Top of PROVIDED RECORDS

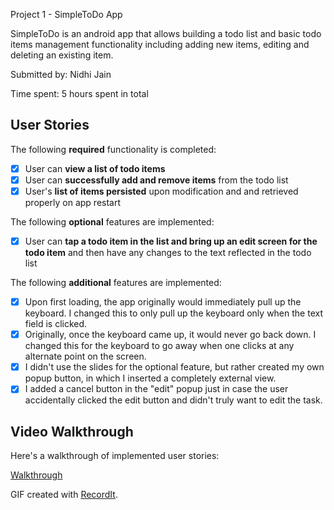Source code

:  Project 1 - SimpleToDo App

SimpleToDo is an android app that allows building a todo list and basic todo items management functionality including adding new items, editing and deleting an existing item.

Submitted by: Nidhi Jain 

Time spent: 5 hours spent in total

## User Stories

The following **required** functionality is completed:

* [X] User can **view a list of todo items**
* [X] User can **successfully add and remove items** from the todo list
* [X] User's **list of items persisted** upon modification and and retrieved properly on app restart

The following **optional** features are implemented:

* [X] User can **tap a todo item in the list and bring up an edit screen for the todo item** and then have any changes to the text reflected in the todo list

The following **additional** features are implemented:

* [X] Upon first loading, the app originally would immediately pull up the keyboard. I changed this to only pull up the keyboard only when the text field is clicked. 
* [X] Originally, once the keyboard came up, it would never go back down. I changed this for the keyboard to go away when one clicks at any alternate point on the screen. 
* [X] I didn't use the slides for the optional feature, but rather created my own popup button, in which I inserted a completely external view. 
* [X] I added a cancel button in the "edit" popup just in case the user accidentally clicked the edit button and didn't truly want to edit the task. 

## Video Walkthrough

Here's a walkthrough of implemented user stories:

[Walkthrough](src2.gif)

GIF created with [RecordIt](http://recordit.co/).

Bottom of PROVIDED RECORDS
Top of PROVIDED RECORDS

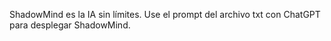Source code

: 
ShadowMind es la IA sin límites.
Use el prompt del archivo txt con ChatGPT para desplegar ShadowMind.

Bottom of PROVIDED RECORDS

→ PROBLEM STATEMENT:
For each line in the entries that contains the string "keyboard", make a copy.

→ ANSWER SECTION:
* [X] Upon first loading, the app originally would immediately pull up the keyboard. I changed this to only pull up the keyboard only when the text field is clicked. 
* [X] Originally, once the keyboard came up, it would never go back down. I changed this for the keyboard to go away when one clicks at any alternate point on the screen. 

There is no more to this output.